When block_size > hash_block_size, a single block_size chunk previously keyed Mooncake by concatenating all of its fine-grained sub-hashes (BlockHashListWithBlockSize joined every sub-hash). The Mooncake key therefore grew linearly with the block_size / hash_block_size ratio.

This is especially costly for DeepSeek-V4-style configs, which run block_size=256 with hash_block_size=4 — a ratio of 64, so every Mooncake key became 64 hash digests concatenated together.

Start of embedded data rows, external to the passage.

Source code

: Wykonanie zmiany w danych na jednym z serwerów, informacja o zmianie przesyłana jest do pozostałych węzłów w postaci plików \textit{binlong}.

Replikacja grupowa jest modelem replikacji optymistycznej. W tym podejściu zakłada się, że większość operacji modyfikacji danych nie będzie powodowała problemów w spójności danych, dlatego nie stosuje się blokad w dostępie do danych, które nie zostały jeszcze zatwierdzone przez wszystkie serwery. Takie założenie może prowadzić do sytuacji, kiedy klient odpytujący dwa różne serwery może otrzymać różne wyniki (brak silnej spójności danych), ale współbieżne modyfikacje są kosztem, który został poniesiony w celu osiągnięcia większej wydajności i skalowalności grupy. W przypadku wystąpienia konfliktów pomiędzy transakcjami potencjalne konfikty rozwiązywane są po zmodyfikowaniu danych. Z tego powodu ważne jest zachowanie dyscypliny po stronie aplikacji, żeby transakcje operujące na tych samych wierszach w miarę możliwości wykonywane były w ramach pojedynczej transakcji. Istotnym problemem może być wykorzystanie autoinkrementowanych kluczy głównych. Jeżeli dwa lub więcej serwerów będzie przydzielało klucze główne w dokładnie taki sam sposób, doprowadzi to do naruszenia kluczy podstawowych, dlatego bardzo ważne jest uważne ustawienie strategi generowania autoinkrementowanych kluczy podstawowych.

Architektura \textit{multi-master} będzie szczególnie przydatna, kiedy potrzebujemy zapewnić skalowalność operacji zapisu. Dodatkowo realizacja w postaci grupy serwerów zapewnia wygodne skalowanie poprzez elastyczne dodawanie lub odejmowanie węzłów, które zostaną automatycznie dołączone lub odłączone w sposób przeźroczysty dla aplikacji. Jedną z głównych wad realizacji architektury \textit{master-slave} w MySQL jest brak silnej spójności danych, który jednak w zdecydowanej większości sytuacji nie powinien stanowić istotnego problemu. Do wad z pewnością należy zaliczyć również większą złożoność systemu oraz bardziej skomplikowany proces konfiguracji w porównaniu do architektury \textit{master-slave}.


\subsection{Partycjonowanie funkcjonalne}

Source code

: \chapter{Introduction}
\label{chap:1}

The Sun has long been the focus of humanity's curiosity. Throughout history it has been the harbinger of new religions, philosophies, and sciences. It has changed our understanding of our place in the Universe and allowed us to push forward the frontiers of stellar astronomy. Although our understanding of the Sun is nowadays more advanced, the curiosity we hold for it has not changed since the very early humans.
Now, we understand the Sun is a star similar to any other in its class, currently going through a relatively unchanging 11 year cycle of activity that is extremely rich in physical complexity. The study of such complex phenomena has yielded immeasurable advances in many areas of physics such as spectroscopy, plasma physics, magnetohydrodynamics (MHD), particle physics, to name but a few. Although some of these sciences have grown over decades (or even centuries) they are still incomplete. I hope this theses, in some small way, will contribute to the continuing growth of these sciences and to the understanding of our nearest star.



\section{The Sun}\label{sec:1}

Because the engine chains block hashes (each block hash folds in its predecessor), a chunk's last sub-hash already uniquely identifies the whole chunk and its prefix. The new chunk_hashes_for_block_size / _CompactChunkHashList key each chunk by that single trailing digest, so the Mooncake key stays one digest regardless of the ratio (64x smaller keys for the DSv4 config above, and proportionally smaller anywhere block_size != hash_block_size).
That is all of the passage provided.